BytePairEncoding

srush · December 23, 2016, 2:13pm

Implement BPE (looks like it is almost done)

jean.senellart · December 23, 2016, 11:49pm

tokenizer.lua can now apply a BPE model as following:

echo "Les chaussettes de l'archiduchesse sont-elles sèches ?" | 
    th tools/tokenize.lua -mode aggressive -bpe_model test/tokenization/fr500.bpe -joiner_annotate

Les ch￭ au￭ ss￭ et￭ tes de l ￭'￭ ar￭ ch￭ i￭ du￭ ch￭ es￭ se sont ￭-￭ elles s￭ è￭ ch￭ es ?

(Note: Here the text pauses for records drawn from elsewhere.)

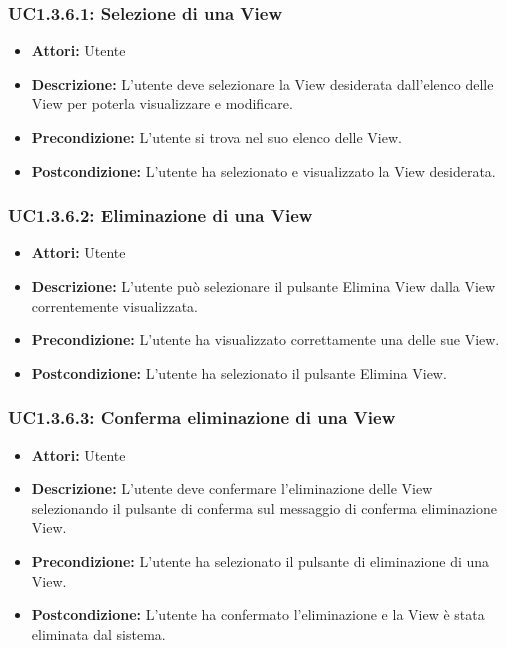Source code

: \subsubsection{UC1.3.6.1: Selezione di una View}

\begin{itemize}
    \item \textbf{Attori:} Utente
    \item \textbf{Descrizione:} L'utente deve selezionare la View desiderata dall'elenco delle View per poterla visualizzare e modificare.
    \item \textbf{Precondizione:} L'utente si trova nel suo elenco delle View.
    \item \textbf{Postcondizione:} L'utente ha selezionato e visualizzato la View desiderata.
\end{itemize}

\subsubsection{UC1.3.6.2: Eliminazione di una View}

\begin{itemize}
    \item \textbf{Attori:} Utente
    \item \textbf{Descrizione:} L'utente può selezionare il pulsante Elimina View dalla View correntemente visualizzata.
    \item \textbf{Precondizione:} L'utente ha visualizzato correttamente una delle sue View.
    \item \textbf{Postcondizione:} L'utente ha selezionato il pulsante Elimina View.
\end{itemize}

\subsubsection{UC1.3.6.3: Conferma eliminazione di una View}

\begin{itemize}
    \item \textbf{Attori:} Utente
    \item \textbf{Descrizione:} L'utente deve confermare l'eliminazione delle View selezionando il pulsante di conferma sul messaggio di conferma eliminazione View.
    \item \textbf{Precondizione:} L'utente ha selezionato il pulsante di eliminazione di una View.
    \item \textbf{Postcondizione:} L'utente ha confermato l'eliminazione e la View è stata eliminata dal sistema.
\end{itemize}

￭ is the marker showing the “split”

The option is compatible with case feature option:

echo "Les chaussettes de l'archiduchesse sont-elles sèches ?" | 
   th tools/tokenize.lua -case_feature -mode aggressive -bpe_model test/tokenization/fr500.bpe -joiner_annotate

les￨C ch￭￨L au￭￨L ss￭￨L et￭￨L tes￨L de￨L l￨L ￭'￭￨N ar￭￨L ch￭￨L i￭￨L du￭￨L ch￭￨L es￭￨L se￨L sont￨L ￭-￭￨N elles￨L s￭￨L è￭￨L ch￭￨L es￨L ?￨N

and since the tokenization is reversible - the following generates back the original sentence:

echo "Les chaussettes de l'archiduchesse sont-elles sèches ?" | 
   th tools/tokenize.lua -case_feature -mode aggressive -bpe_model test/tokenization/fr500.bpe -joiner_annotate | 
   th tools/detokenize.lua -case_feature

Les chaussettes de l'archiduchesse sont-elles sèches ?

See here for details about the tokenizer.

mehmedes · January 16, 2017, 1:46pm

Can I actually train a BPE model with OpenNMT or only use an existing one?

jean.senellart · January 16, 2017, 1:59pm

For the moment, you have to train first the BPE model with Sennrich’s Subword Neural Machine Translation scripts here. We are working on a BPE model trainer with some new features (for instance for using BPE for Chinese) that will be released soon.

mehmedes · January 16, 2017, 2:02pm

Great! Thanks for your quick reply!